Count the lines of data below that include "running". Provide only the number.

── DATA UNDER STUDY

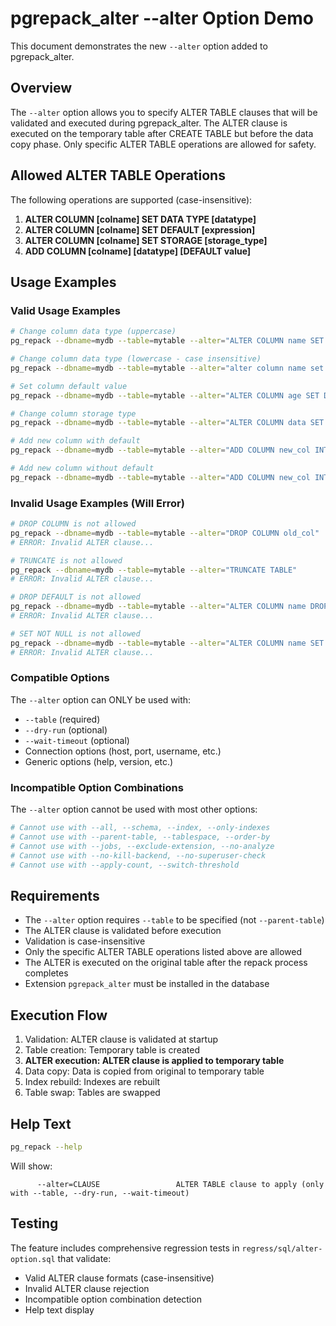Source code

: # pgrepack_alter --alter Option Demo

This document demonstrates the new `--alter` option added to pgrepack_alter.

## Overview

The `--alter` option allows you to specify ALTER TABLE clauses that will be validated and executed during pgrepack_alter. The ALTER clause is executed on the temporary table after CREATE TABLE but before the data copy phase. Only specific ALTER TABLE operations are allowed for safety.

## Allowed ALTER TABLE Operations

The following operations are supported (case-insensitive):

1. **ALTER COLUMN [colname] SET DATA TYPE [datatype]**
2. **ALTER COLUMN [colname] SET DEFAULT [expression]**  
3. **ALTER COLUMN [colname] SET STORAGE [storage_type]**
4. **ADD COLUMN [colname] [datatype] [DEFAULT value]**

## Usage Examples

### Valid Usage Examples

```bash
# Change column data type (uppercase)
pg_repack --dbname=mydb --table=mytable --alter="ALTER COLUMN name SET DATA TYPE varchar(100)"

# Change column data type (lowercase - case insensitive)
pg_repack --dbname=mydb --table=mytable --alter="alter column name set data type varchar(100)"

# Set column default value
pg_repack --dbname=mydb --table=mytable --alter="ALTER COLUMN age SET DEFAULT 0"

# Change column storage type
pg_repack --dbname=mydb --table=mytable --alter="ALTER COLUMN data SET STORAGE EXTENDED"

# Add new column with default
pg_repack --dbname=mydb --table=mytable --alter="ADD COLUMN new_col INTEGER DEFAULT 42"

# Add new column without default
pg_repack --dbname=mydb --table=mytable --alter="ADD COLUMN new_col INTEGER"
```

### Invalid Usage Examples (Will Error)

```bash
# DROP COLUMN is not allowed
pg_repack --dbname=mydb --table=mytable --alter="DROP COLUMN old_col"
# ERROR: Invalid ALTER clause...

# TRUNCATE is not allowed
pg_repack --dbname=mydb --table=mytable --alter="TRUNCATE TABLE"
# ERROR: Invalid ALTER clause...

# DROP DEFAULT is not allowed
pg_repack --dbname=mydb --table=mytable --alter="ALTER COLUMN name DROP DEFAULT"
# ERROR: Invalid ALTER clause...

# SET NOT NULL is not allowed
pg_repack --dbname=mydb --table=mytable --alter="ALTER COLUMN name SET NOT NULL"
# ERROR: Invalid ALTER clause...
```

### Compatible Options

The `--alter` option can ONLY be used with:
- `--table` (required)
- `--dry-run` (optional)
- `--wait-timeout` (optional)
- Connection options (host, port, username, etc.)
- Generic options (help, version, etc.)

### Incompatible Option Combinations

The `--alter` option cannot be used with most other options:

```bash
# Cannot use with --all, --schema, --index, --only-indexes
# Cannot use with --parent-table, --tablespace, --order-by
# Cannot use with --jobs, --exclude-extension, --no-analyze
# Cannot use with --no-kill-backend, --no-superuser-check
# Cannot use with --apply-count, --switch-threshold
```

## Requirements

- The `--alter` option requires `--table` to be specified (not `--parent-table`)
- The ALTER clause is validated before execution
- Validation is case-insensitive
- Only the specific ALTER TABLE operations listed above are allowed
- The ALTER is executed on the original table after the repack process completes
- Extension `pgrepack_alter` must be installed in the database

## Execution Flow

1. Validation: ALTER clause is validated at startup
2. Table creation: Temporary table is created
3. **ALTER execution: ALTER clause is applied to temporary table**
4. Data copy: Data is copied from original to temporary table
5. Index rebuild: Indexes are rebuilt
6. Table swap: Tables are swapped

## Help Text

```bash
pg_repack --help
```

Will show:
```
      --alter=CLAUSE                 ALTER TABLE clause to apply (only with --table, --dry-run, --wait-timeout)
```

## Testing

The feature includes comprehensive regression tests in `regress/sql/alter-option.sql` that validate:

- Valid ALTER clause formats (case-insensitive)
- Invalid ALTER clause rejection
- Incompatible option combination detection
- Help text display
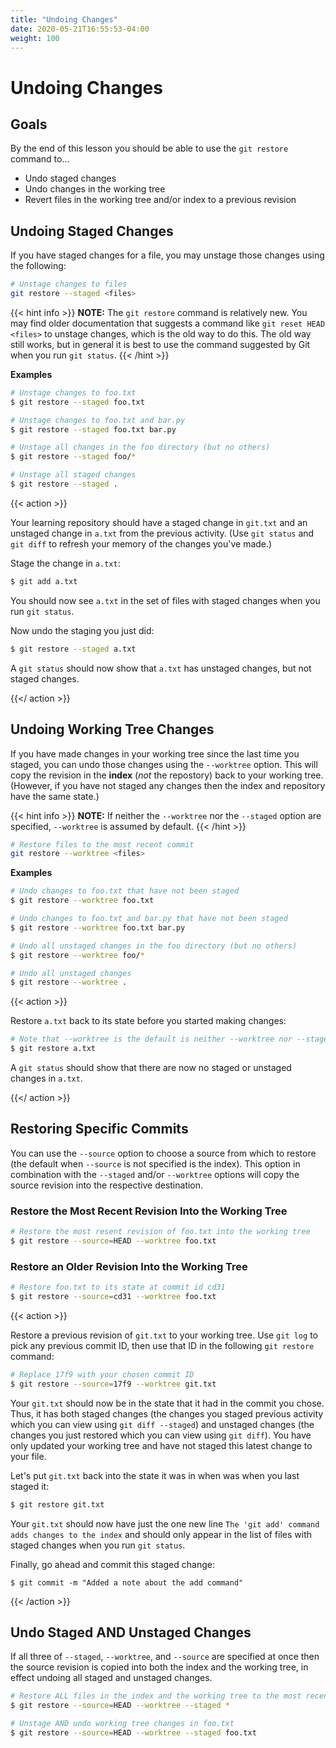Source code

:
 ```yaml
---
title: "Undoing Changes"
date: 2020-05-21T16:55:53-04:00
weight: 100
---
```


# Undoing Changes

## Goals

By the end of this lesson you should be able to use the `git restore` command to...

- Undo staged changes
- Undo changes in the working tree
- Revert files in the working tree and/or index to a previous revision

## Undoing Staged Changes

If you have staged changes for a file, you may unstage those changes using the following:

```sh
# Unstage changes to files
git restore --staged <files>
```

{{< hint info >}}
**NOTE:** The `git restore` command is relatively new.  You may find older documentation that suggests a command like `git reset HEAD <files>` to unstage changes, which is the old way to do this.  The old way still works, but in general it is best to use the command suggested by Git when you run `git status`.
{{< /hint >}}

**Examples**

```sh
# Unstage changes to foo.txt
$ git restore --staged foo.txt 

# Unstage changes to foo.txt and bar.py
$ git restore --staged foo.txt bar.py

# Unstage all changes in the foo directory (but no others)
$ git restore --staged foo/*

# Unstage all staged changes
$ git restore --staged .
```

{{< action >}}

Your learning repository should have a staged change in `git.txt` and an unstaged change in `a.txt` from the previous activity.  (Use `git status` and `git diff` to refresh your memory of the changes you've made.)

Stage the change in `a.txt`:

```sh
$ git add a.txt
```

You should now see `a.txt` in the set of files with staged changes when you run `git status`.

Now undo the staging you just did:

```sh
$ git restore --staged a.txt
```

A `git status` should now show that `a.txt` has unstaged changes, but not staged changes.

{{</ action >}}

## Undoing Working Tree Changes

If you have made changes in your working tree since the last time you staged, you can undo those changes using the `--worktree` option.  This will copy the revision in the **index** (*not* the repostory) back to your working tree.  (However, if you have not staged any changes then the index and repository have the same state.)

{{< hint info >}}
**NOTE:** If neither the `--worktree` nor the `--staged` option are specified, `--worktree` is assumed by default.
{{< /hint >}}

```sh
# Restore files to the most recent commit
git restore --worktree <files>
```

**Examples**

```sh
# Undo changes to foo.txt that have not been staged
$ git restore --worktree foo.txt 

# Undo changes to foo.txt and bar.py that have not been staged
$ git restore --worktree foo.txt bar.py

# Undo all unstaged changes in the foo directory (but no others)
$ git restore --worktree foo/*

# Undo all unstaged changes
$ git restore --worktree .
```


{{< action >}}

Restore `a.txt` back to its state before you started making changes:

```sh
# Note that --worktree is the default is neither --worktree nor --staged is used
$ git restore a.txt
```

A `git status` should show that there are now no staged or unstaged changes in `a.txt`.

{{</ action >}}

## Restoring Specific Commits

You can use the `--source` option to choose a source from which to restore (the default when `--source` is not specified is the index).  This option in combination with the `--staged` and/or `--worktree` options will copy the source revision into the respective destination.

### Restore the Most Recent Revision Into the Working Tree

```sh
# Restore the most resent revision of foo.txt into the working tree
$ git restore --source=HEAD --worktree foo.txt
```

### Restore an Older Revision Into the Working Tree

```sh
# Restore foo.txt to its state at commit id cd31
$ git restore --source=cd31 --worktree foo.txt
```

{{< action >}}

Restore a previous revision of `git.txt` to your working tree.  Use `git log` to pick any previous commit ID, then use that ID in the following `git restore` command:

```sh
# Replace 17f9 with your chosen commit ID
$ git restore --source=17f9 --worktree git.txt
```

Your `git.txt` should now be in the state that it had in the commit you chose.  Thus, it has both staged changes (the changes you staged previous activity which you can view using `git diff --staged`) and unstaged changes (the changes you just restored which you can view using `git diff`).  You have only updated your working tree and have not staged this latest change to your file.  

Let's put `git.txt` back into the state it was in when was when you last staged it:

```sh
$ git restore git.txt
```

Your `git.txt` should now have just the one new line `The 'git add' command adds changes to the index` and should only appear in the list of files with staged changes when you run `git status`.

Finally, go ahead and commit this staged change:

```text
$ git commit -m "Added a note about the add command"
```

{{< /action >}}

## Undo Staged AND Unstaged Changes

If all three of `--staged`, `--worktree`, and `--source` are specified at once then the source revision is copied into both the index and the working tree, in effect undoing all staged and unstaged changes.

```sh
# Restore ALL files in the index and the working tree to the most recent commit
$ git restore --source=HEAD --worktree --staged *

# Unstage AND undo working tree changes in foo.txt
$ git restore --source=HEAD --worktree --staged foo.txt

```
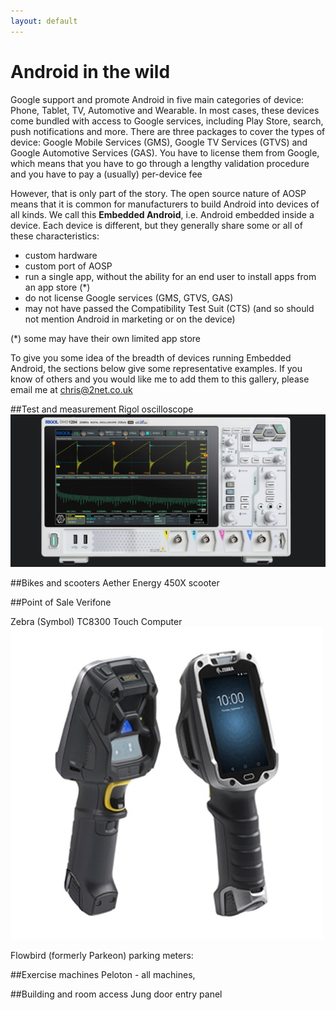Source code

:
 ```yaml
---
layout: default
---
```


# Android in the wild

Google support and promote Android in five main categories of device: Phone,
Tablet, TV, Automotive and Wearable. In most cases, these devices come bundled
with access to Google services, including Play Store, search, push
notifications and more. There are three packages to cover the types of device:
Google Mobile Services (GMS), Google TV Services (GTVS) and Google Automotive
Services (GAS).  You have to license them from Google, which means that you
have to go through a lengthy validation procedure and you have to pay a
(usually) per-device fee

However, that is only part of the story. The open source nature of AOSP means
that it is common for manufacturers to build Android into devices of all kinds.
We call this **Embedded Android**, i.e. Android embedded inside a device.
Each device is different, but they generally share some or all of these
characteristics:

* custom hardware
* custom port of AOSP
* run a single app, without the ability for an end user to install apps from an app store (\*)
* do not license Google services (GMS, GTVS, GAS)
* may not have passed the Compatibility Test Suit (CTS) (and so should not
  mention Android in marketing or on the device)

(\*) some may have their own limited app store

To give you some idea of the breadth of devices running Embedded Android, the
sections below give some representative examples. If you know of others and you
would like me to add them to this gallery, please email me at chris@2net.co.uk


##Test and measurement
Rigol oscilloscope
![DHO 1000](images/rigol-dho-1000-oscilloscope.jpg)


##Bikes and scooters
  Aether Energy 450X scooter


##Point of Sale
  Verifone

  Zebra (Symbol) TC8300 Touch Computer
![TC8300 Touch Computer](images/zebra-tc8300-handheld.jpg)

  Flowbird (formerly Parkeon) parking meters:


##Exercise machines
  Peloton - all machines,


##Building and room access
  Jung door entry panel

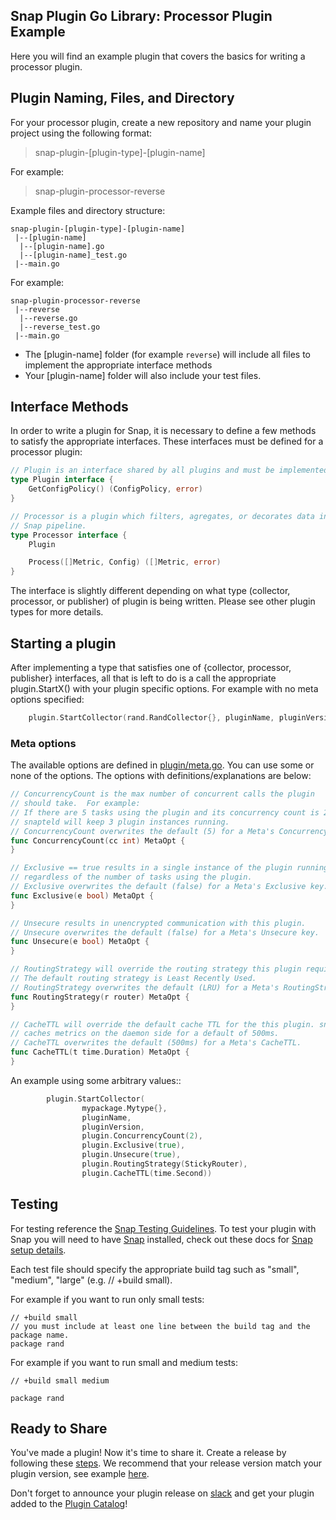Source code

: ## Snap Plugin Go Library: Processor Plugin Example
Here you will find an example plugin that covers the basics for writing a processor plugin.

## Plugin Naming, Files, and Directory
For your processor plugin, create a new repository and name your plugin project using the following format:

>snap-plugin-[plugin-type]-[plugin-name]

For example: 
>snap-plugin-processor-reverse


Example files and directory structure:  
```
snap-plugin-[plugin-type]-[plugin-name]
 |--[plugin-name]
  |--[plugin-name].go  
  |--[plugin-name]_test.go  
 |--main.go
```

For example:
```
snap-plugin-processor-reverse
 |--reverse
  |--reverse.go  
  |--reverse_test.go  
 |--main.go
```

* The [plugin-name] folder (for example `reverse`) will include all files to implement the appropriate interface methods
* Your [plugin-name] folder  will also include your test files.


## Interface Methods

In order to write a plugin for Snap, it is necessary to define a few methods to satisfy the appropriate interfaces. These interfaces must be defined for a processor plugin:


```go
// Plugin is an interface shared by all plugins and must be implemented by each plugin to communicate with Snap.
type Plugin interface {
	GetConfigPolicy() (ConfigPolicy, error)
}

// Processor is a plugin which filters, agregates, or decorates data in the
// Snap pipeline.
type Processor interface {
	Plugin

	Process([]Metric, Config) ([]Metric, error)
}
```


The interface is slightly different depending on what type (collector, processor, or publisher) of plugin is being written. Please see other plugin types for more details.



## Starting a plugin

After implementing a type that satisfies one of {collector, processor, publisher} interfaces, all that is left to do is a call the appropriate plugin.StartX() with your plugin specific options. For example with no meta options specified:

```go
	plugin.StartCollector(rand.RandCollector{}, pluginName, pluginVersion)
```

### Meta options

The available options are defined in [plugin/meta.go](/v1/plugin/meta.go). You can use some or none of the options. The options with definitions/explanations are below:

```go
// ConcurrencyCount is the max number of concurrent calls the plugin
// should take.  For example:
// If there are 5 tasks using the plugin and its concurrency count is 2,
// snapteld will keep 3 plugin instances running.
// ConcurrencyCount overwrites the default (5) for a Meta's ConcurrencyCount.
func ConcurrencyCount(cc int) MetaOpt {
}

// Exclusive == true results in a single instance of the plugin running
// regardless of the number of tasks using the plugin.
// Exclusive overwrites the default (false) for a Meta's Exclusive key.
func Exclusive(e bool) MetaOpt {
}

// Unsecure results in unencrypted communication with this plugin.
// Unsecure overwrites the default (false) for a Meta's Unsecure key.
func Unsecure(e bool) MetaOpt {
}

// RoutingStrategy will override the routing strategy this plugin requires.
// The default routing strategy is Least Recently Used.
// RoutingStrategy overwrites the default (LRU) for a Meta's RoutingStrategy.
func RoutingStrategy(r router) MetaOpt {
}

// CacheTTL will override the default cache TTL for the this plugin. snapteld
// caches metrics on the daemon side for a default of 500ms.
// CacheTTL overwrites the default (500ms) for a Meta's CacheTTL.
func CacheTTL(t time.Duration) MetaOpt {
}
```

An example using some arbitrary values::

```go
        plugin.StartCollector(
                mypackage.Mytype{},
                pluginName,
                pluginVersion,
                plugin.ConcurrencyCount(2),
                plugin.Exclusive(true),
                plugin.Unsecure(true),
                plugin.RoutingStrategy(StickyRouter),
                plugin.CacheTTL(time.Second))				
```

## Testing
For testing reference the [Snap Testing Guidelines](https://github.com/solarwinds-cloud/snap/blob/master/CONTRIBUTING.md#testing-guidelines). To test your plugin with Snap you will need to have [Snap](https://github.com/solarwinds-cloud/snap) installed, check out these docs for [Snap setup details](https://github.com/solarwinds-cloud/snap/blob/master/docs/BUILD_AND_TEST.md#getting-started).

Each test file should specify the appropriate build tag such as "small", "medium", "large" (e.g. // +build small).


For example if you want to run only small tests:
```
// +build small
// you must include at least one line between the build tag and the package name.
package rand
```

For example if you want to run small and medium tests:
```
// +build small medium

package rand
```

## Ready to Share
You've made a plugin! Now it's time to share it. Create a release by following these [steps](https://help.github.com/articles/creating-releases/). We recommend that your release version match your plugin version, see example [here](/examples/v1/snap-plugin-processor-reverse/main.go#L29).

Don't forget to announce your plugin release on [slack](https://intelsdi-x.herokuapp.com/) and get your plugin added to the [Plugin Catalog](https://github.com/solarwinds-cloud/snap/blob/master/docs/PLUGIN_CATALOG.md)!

────

• REPLY
3